Data items:
————————
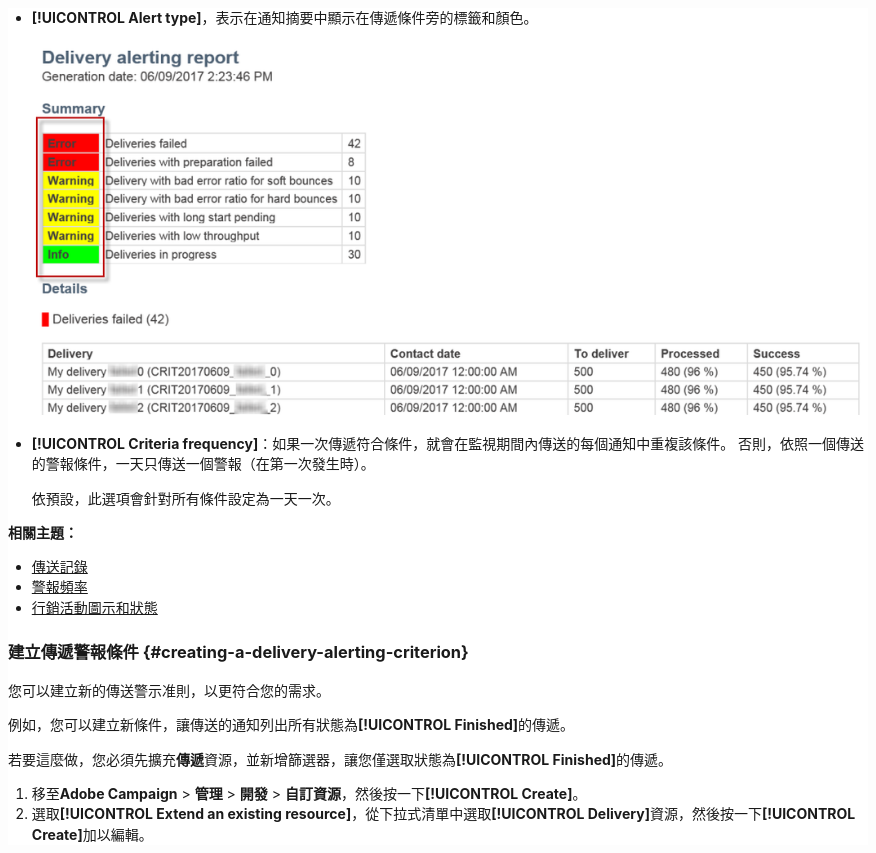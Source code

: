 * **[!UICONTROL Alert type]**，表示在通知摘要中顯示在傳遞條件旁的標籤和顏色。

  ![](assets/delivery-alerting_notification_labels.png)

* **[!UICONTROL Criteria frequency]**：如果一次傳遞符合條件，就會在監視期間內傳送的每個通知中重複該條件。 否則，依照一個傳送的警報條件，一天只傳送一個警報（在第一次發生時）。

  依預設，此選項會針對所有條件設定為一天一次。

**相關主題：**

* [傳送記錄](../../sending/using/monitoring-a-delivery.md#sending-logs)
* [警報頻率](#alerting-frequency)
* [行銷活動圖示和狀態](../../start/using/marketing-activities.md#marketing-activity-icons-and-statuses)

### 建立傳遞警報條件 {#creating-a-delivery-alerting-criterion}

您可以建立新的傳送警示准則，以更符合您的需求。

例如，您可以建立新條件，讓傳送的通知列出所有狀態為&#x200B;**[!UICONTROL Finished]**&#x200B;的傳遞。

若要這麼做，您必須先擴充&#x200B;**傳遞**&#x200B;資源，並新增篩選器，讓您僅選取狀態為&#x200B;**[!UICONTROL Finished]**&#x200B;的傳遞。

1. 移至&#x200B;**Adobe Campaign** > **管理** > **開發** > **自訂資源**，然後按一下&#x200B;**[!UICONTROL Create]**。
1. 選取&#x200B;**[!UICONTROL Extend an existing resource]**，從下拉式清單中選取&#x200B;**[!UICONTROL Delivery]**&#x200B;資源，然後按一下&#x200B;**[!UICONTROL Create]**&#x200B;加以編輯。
————————
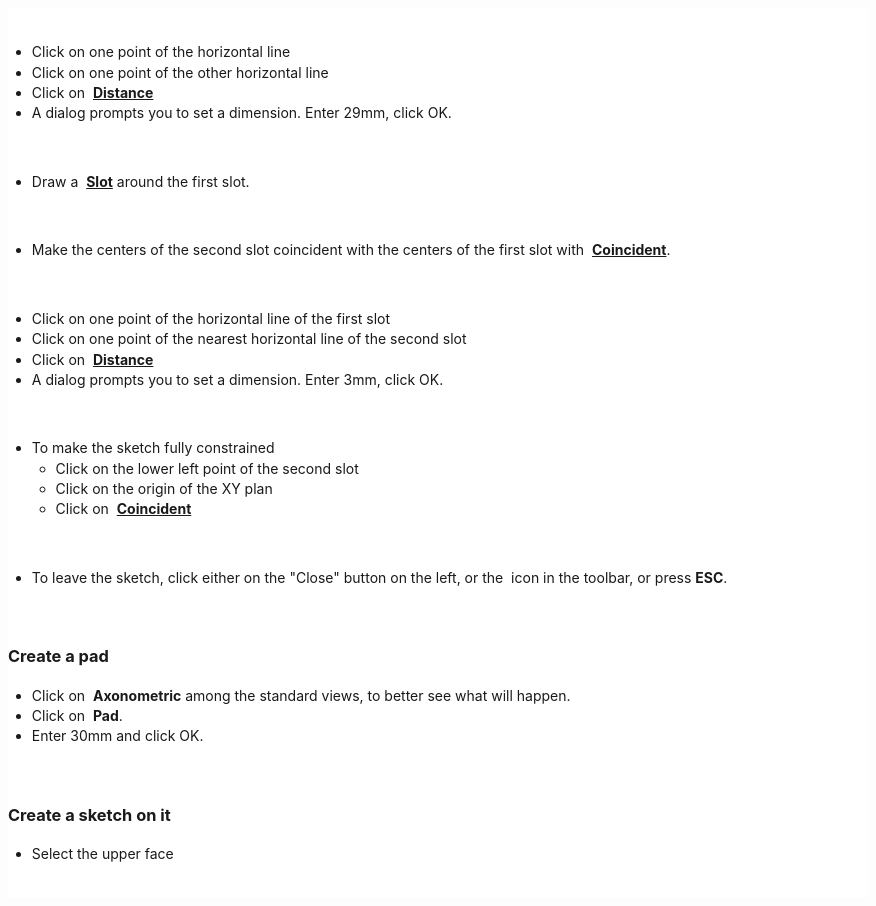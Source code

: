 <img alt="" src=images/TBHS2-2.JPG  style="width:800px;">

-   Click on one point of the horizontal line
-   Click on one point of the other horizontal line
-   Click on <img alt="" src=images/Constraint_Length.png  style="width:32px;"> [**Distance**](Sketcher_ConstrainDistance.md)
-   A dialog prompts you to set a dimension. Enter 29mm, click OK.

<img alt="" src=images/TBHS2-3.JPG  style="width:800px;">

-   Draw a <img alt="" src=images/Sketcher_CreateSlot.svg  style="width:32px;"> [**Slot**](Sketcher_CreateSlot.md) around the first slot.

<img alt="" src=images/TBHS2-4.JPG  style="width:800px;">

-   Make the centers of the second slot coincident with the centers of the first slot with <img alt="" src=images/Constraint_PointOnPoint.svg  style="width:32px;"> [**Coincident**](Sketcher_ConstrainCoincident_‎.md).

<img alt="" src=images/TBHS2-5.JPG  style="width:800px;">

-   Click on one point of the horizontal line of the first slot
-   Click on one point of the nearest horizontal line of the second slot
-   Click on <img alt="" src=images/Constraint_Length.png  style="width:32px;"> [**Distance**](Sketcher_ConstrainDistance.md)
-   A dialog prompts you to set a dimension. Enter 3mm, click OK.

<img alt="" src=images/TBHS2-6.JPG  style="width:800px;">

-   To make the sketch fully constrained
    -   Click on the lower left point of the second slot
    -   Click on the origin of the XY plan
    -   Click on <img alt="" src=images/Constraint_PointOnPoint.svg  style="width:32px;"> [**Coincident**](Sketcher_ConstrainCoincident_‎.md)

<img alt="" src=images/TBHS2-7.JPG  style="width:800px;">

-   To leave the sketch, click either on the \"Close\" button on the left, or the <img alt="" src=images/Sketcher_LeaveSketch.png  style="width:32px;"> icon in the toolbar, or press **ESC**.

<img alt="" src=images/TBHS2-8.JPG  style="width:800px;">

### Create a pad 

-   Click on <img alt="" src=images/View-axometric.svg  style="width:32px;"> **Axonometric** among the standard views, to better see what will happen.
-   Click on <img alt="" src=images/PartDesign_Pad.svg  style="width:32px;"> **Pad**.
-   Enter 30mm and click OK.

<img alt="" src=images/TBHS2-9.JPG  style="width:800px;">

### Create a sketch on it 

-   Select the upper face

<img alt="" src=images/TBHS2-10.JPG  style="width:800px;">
————————
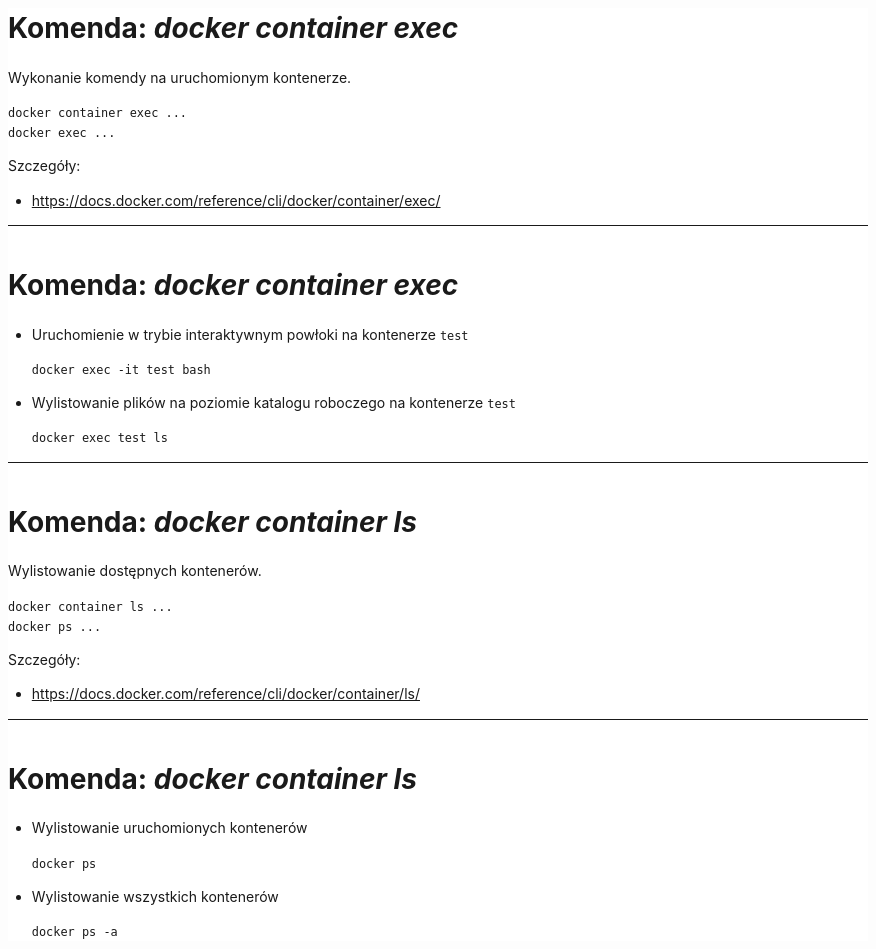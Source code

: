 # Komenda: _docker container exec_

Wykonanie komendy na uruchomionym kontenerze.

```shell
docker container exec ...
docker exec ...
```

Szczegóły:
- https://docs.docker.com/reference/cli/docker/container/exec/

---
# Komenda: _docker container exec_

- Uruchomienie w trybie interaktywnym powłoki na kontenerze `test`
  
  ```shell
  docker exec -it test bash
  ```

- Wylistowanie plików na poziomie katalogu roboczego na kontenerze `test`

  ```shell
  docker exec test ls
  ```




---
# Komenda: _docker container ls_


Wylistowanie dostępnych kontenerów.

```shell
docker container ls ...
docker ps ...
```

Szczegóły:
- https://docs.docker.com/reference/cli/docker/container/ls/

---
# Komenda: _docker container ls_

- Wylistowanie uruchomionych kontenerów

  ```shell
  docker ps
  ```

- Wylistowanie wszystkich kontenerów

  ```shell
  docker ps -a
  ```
————————
* _Problem requirements_: In the records above, which lines hold the string "Finished"? Copy each one.

* _Problem solution_:
例如，您可以建立新條件，讓傳送的通知列出所有狀態為&#x200B;**[!UICONTROL Finished]**&#x200B;的傳遞。
若要這麼做，您必須先擴充&#x200B;**傳遞**&#x200B;資源，並新增篩選器，讓您僅選取狀態為&#x200B;**[!UICONTROL Finished]**&#x200B;的傳遞。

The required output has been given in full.